» TASK OBJECTIVE
Both the line containing "Three different groups" and the line containing "Median filtering is" belong to the span. Output exactly that span from the listing below, and nothing outside it.

» PROVIDED DATA
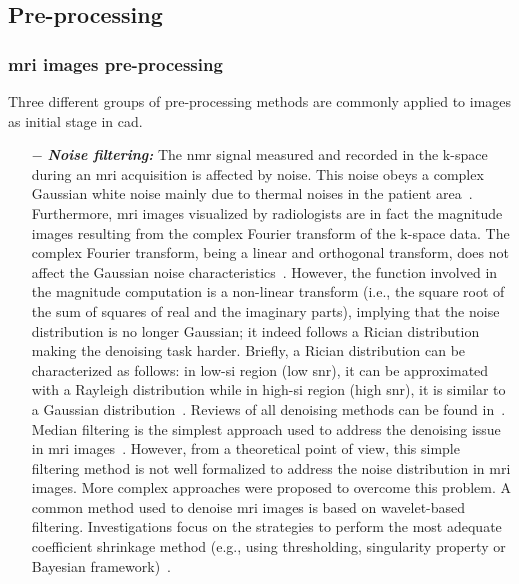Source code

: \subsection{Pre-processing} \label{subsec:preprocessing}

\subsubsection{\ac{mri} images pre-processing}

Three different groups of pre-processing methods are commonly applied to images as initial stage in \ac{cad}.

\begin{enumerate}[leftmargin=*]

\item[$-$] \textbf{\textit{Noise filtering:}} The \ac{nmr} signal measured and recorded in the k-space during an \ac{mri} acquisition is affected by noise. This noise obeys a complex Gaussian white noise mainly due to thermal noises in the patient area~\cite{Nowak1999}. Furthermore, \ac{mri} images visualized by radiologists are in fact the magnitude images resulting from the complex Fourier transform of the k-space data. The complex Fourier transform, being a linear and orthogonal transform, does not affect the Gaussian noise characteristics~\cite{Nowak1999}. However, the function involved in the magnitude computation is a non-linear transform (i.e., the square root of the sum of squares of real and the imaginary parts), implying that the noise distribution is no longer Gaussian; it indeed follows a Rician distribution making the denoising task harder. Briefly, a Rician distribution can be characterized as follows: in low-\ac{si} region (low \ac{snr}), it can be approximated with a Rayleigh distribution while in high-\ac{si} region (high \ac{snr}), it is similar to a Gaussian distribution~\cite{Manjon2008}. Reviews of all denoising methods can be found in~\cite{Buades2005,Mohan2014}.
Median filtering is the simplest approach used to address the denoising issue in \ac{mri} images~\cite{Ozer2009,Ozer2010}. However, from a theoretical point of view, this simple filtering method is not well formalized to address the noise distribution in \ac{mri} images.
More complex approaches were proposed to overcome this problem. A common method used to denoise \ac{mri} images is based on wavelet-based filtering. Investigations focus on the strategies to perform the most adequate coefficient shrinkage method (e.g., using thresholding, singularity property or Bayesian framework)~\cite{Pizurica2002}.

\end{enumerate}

...

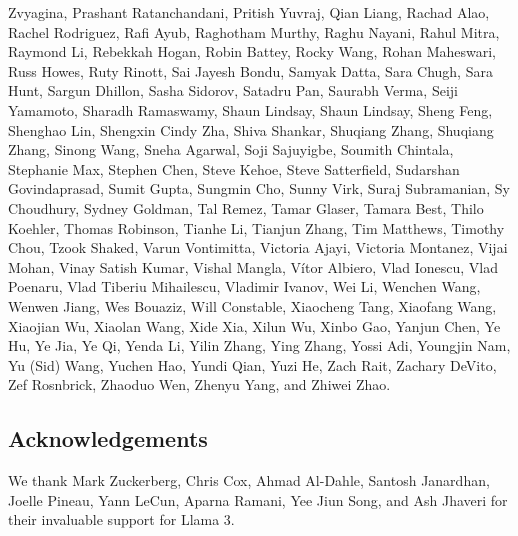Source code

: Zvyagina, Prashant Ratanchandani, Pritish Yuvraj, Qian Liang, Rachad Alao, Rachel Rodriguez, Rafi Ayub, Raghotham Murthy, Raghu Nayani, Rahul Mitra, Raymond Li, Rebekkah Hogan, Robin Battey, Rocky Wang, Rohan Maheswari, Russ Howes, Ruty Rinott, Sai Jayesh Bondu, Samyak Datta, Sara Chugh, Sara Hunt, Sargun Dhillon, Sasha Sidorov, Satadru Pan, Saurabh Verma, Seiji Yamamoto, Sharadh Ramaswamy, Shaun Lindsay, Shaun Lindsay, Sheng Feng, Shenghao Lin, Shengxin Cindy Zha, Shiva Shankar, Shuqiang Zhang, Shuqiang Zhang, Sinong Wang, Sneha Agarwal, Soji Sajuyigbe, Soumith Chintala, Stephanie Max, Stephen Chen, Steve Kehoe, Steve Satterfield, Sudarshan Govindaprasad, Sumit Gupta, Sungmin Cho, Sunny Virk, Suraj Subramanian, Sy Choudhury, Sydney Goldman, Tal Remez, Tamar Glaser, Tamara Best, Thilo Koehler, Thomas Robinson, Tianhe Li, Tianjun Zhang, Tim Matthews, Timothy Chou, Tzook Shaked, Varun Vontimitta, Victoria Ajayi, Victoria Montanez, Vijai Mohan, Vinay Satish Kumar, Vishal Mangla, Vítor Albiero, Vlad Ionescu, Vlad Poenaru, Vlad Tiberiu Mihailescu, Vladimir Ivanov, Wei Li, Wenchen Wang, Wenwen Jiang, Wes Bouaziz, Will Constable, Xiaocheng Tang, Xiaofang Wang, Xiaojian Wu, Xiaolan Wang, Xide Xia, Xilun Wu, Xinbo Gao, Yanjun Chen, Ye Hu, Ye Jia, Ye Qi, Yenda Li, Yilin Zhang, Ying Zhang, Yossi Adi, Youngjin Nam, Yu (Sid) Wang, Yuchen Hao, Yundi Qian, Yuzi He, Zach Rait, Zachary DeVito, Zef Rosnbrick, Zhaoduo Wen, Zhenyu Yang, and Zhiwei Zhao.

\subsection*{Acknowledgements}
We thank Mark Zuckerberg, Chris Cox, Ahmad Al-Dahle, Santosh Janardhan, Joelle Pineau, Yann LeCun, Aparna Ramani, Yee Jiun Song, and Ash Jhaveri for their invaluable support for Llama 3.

» RESPONSE TO THIS EXERCISE
Three different groups of pre-processing methods are commonly applied to images as initial stage in \ac{cad}.

\begin{enumerate}[leftmargin=*]

\item[$-$] \textbf{\textit{Noise filtering:}} The \ac{nmr} signal measured and recorded in the k-space during an \ac{mri} acquisition is affected by noise. This noise obeys a complex Gaussian white noise mainly due to thermal noises in the patient area~\cite{Nowak1999}. Furthermore, \ac{mri} images visualized by radiologists are in fact the magnitude images resulting from the complex Fourier transform of the k-space data. The complex Fourier transform, being a linear and orthogonal transform, does not affect the Gaussian noise characteristics~\cite{Nowak1999}. However, the function involved in the magnitude computation is a non-linear transform (i.e., the square root of the sum of squares of real and the imaginary parts), implying that the noise distribution is no longer Gaussian; it indeed follows a Rician distribution making the denoising task harder. Briefly, a Rician distribution can be characterized as follows: in low-\ac{si} region (low \ac{snr}), it can be approximated with a Rayleigh distribution while in high-\ac{si} region (high \ac{snr}), it is similar to a Gaussian distribution~\cite{Manjon2008}. Reviews of all denoising methods can be found in~\cite{Buades2005,Mohan2014}.
Median filtering is the simplest approach used to address the denoising issue in \ac{mri} images~\cite{Ozer2009,Ozer2010}. However, from a theoretical point of view, this simple filtering method is not well formalized to address the noise distribution in \ac{mri} images.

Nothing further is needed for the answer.